ORDERSTORM INC. SERVICE LEVEL AGREEMENT
This Service Level Agreement (the “SLA”) is an integral part of your agreement with OrderStorm for the provision of services (collectively the “Services”) set forth on Service Order.
This SLA defines the terms of our responsibility with respect to the Services that we provide (the Service Commitments) and your remedies in the event that we fail to meet these Service Commitments. This SLA and the refunds set forth herein (the Service Credits) represent OrderStorm`s sole obligation and your sole remedy for our failure to meet such Service Commitments.
The Service Commitments under this SLA are as follows:
100% Network Uptime
OrderStorm guarantees 100% network uptime for our public Internet network, excluding scheduled maintenance. In the event that our network does not experience 100% network uptime in a given month (excluding scheduled maintenance), OrderStorm will refund 20% of your monthly service fees for each 3 hours of network downtime experienced up to 100% (for all Service Credits in a given month) of the monthly service fees for those Services affected. Notwithstanding the foregoing, you recognize that the Internet is comprised of thousands upon thousands of autonomous systems that are beyond the control of OrderStorm. This SLA and the 100% Network Uptime Service Commitment cover the provision of access by OrderStorm to the global internet “cloud”. Routing anomalies, asymmetries, inconsistencies and failures of the Internet outside of the control of OrderStorm can and will occur and such instances shall not be considered any failure of the 100% Network Uptime Service Commitment.
100% Infrastructure Uptime
OrderStorm guarantees that critical infrastructure systems will be available 100% of the time in a given month, excluding scheduled maintenance. In the event that critical infrastructure systems do not experience 100% availability in a given month (excluding scheduled maintenance), OrderStorm will refund 20% of your monthly fee for each 3 hours of downtime up to 100% (for all Service Credits in a given month) of your monthly fee for those Services affected. Critical infrastructure systems include all power and HVAC infrastructure, including UPSs, PDUs and cabling. Critical infrastructure systems do not include any software or services running on servers, nor do they include any server hardware.
Service Credit Requests
All SLA claims must be filed in writing to OrderStorm Accounting within 7 days of the incident. The support ticket must include all relevant information, including customer name, full description of the incident, and any logs (if applicable). All SLA credits will be issued as credits against future invoices for services.
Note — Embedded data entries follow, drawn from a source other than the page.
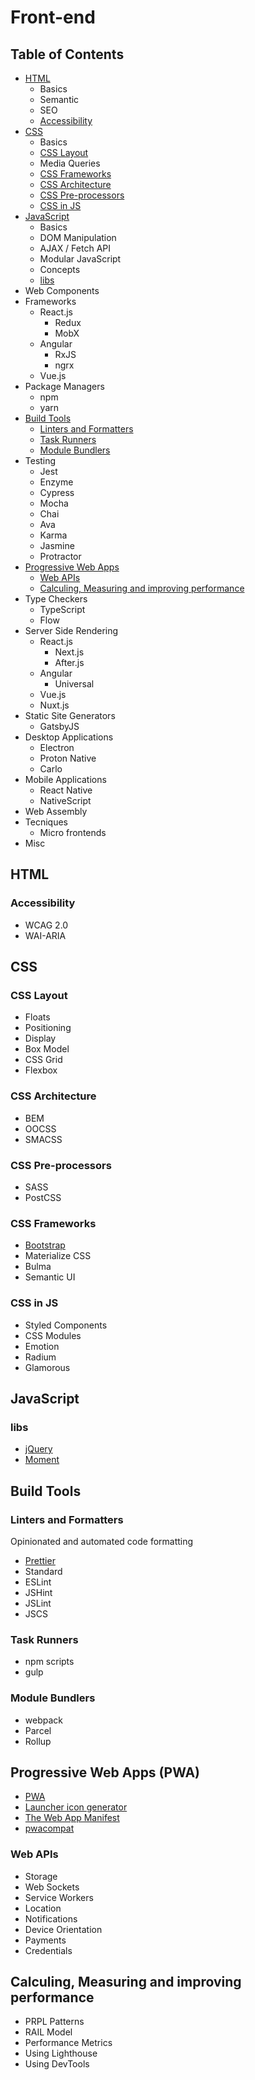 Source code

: # Front-end

## Table of Contents

* [HTML](#html)
  * Basics
  * Semantic
  * SEO
  * [Accessibility](#accessibility)
* [CSS](#css)
  * Basics
  * [CSS Layout](#css-layout)
  * Media Queries
  * [CSS Frameworks](#css-frameworks)
  * [CSS Architecture](#css-architecture)
  * [CSS Pre-processors](#css-pre-processors)
  * [CSS in JS](#css-in-js)
* [JavaScript](#javascript)
  * Basics
  * DOM Manipulation
  * AJAX / Fetch API
  * Modular JavaScript
  * Concepts
  * [libs](#libs)
* Web Components
* Frameworks
  * React.js
    * Redux
    * MobX
  * Angular
    * RxJS
    * ngrx
  * Vue.js
* Package Managers
  * npm
  * yarn
* [Build Tools](#build-tools)
  * [Linters and Formatters](#linters-and-formatters)
  * [Task Runners](#task-runners)
  * [Module Bundlers](#module-bundlers)
* Testing
  * Jest
  * Enzyme
  * Cypress
  * Mocha
  * Chai
  * Ava
  * Karma
  * Jasmine
  * Protractor
* [Progressive Web Apps](#progressive-web-apps-pwa)
  * [Web APIs](#web-apis)
  * [Calculing, Measuring and improving performance](#calculing-measuring-and-improving-performance)
* Type Checkers
  * TypeScript
  * Flow
* Server Side Rendering
  * React.js
    * Next.js
    * After.js
  * Angular
    * Universal
  * Vue.js
  * Nuxt.js
* Static Site Generators
  * GatsbyJS
* Desktop Applications
  * Electron
  * Proton Native
  * Carlo
* Mobile Applications
  * React Native
  * NativeScript
* Web Assembly
* Tecniques
  * Micro frontends
* Misc

## HTML

### Accessibility

* WCAG 2.0
* WAI-ARIA

## CSS

### CSS Layout

* Floats
* Positioning
* Display
* Box Model
* CSS Grid
* Flexbox

### CSS Architecture

* BEM
* OOCSS
* SMACSS

### CSS Pre-processors

* SASS
* PostCSS

### CSS Frameworks

* [Bootstrap](https://getbootstrap.com/)
* Materialize CSS
* Bulma
* Semantic UI

### CSS in JS

* Styled Components
* CSS Modules
* Emotion
* Radium
* Glamorous

## JavaScript

### libs

* [jQuery](https://jquery.com/)
* [Moment](https://momentjs.com/)

## Build Tools

### Linters and Formatters

Opinionated and automated code formatting

* [Prettier](https://prettier.io/)
* Standard
* ESLint
* JSHint
* JSLint
* JSCS

### Task Runners

* npm scripts
* gulp

### Module Bundlers

* webpack
* Parcel
* Rollup

## Progressive Web Apps (PWA)

- [PWA](https://developers.google.com/web/progressive-web-apps/)
- [Launcher icon generator](https://romannurik.github.io/AndroidAssetStudio/icons-launcher.html#foreground.type=clipart&foreground.clipart=android&foreground.space.trim=1&foreground.space.pad=0.25&foreColor=rgba(96%2C%20125%2C%20139%2C%200)&backColor=rgb(68%2C%20138%2C%20255)&crop=0&backgroundShape=square&effects=none&name=ic_launcher)
- [The Web App Manifest](https://developers.google.com/web/fundamentals/web-app-manifest/)
- [pwacompat](https://github.com/GoogleChromeLabs/pwacompat)

### Web APIs

* Storage
* Web Sockets
* Service Workers
* Location
* Notifications
* Device Orientation
* Payments
* Credentials

## Calculing, Measuring and improving performance

* PRPL Patterns
* RAIL Model
* Performance Metrics
* Using Lighthouse
* Using DevTools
In order to qualify for Service Credits, you must be current on all payment obligations, not be in violation of the Terms of Service, Acceptable Use Policy or any other policies and procedures of OrderStorm.
OrderStorm proactively monitors network uptime and infrastructure uptime. The results of these monitoring systems shall provide the sole and exclusive determination of network uptime and infrastructure uptime.
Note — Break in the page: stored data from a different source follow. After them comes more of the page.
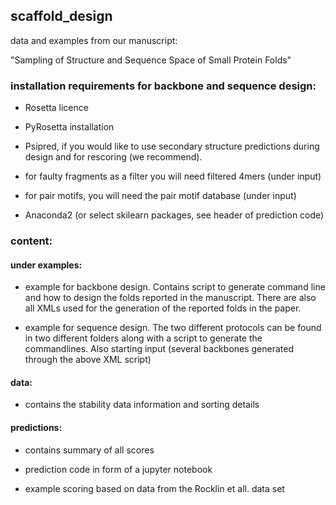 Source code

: ## scaffold_design

data and examples from our manuscript:

"Sampling of Structure and Sequence Space of Small Protein Folds"



### installation requirements for backbone and sequence design:

* Rosetta licence

* PyRosetta installation

* Psipred, if you would like to use secondary structure predictions during design and for rescoring (we recommend). 

* for faulty fragments as a filter you will need filtered 4mers (under input)

* for pair motifs, you will need the pair motif database (under input)

* Anaconda2 (or select skilearn packages, see header of prediction code)


### content: ###

#### under examples:

* example for backbone design. Contains script to generate command line and how to design the folds
  reported in the manuscript. There are also all XMLs used for the generation of the reported folds in the paper.

* example for sequence design. The two different protocols can be found in two different folders along with a script to generate the commandlines.
  Also starting input (several backbones generated through the above XML script)

#### data:

* contains the stability data information and sorting details

#### predictions:

* contains summary of all scores

* prediction code in form of a jupyter notebook

* example scoring based on data from the Rocklin et all. data set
No Service Credits will be given for service interruptions: (i) caused by the action or failure to act by you or your personnel, (ii) which are the result of scheduled maintenance, (iii) due to a force majeure event, (iv) for which you are entitled to a Service Credit for the same or contemporaneous Service Commitment failure or (v) resulting from your breach of the Terms of Service, Acceptable Use Policy or any other policies and procedures of OrderStorm.
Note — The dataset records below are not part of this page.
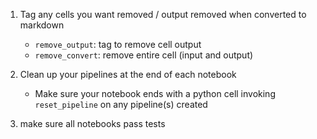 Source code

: 
1.  Tag any cells you want removed / output removed when converted to markdown
    - `remove_output`: tag to remove cell output 
    - `remove_convert`: remove entire cell (input and output)
2.  Clean up your pipelines at the end of each notebook
    - Make sure your notebook ends with a python cell invoking `reset_pipeline` on any pipeline(s) created

2.  make sure all notebooks pass tests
Total cumulative Service Credits during any given month shall not exceed your monthly fee for those Services affected.
OrderStorm may modify any aspect of this SLA upon thirty (30) days prior notice. Should you wish to terminate the Service as a result of such modification, you may do so by sending a termination notice to OrderStorm any time prior to the effective date of such modification. Absent such termination notice, the modified SLA shall apply from the effective date for as long as you continue to retain Services from OrderStorm.